PROMPT: From the records below, find each line with the string "cols" and copy it.

##### PROVIDED DATA #####

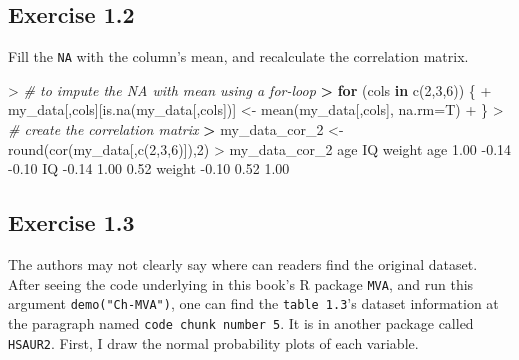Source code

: \documentclass[
]{article}
\newenvironment{Shaded}{\begin{snugshade}}{\end{snugshade}}
\newcommand{\AttributeTok}[1]{\textcolor[rgb]{0.77,0.63,0.00}{#1}}
\newcommand{\CommentTok}[1]{\textcolor[rgb]{0.56,0.35,0.01}{\textit{#1}}}
\newcommand{\ControlFlowTok}[1]{\textcolor[rgb]{0.13,0.29,0.53}{\textbf{#1}}}
\newcommand{\DecValTok}[1]{\textcolor[rgb]{0.00,0.00,0.81}{#1}}
\newcommand{\ErrorTok}[1]{\textcolor[rgb]{0.64,0.00,0.00}{\textbf{#1}}}
\newcommand{\FloatTok}[1]{\textcolor[rgb]{0.00,0.00,0.81}{#1}}
\newcommand{\FunctionTok}[1]{\textcolor[rgb]{0.00,0.00,0.00}{#1}}
\newcommand{\NormalTok}[1]{#1}
\newcommand{\OtherTok}[1]{\textcolor[rgb]{0.56,0.35,0.01}{#1}}
\newcommand{\SpecialCharTok}[1]{\textcolor[rgb]{0.00,0.00,0.00}{#1}}
\begin{document}
\hypertarget{exercise-1.2}{%
\subsection{Exercise 1.2}\label{exercise-1.2}}

Fill the \texttt{NA} with the column's mean, and recalculate the
correlation matrix.

\begin{Shaded}
\begin{Highlighting}[]
\SpecialCharTok{\textgreater{}} \CommentTok{\# to impute the NA with mean using a for{-}loop}
\ErrorTok{\textgreater{}} \ControlFlowTok{for}\NormalTok{ (cols }\ControlFlowTok{in} \FunctionTok{c}\NormalTok{(}\DecValTok{2}\NormalTok{,}\DecValTok{3}\NormalTok{,}\DecValTok{6}\NormalTok{)) \{}
\SpecialCharTok{+}\NormalTok{   my\_data[,cols][}\FunctionTok{is.na}\NormalTok{(my\_data[,cols])] }\OtherTok{\textless{}{-}} \FunctionTok{mean}\NormalTok{(my\_data[,cols], }\AttributeTok{na.rm=}\NormalTok{T)}
\SpecialCharTok{+}\NormalTok{ \}}
\SpecialCharTok{\textgreater{}} \CommentTok{\# create the correlation matrix}
\ErrorTok{\textgreater{}}\NormalTok{ my\_data\_cor\_2 }\OtherTok{\textless{}{-}} \FunctionTok{round}\NormalTok{(}\FunctionTok{cor}\NormalTok{(my\_data[,}\FunctionTok{c}\NormalTok{(}\DecValTok{2}\NormalTok{,}\DecValTok{3}\NormalTok{,}\DecValTok{6}\NormalTok{)]),}\DecValTok{2}\NormalTok{)}
\SpecialCharTok{\textgreater{}}\NormalTok{ my\_data\_cor\_2 }
\NormalTok{         age    IQ weight}
\NormalTok{age     }\FloatTok{1.00} \SpecialCharTok{{-}}\FloatTok{0.14}  \SpecialCharTok{{-}}\FloatTok{0.10}
\NormalTok{IQ     }\SpecialCharTok{{-}}\FloatTok{0.14}  \FloatTok{1.00}   \FloatTok{0.52}
\NormalTok{weight }\SpecialCharTok{{-}}\FloatTok{0.10}  \FloatTok{0.52}   \FloatTok{1.00}
\end{Highlighting}
\end{Shaded}

\hypertarget{exercise-1.3}{%
\subsection{Exercise 1.3}\label{exercise-1.3}}

The authors may not clearly say where can readers find the original
dataset. After seeing the code underlying in this book's R package
\texttt{MVA}, and run this argument \texttt{demo("Ch-MVA")}, one can
find the \texttt{table\ 1.3}'s dataset information at the paragraph
named \texttt{code\ chunk\ number\ 5}. It is in another package called
\texttt{HSAUR2}. First, I draw the normal probability plots of each
variable.
\end{document}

#####

RESULT OF THIS EXERCISE:
\ErrorTok{\textgreater{}} \ControlFlowTok{for}\NormalTok{ (cols }\ControlFlowTok{in} \FunctionTok{c}\NormalTok{(}\DecValTok{2}\NormalTok{,}\DecValTok{3}\NormalTok{,}\DecValTok{6}\NormalTok{)) \{}
\SpecialCharTok{+}\NormalTok{   my\_data[,cols][}\FunctionTok{is.na}\NormalTok{(my\_data[,cols])] }\OtherTok{\textless{}{-}} \FunctionTok{mean}\NormalTok{(my\_data[,cols], }\AttributeTok{na.rm=}\NormalTok{T)}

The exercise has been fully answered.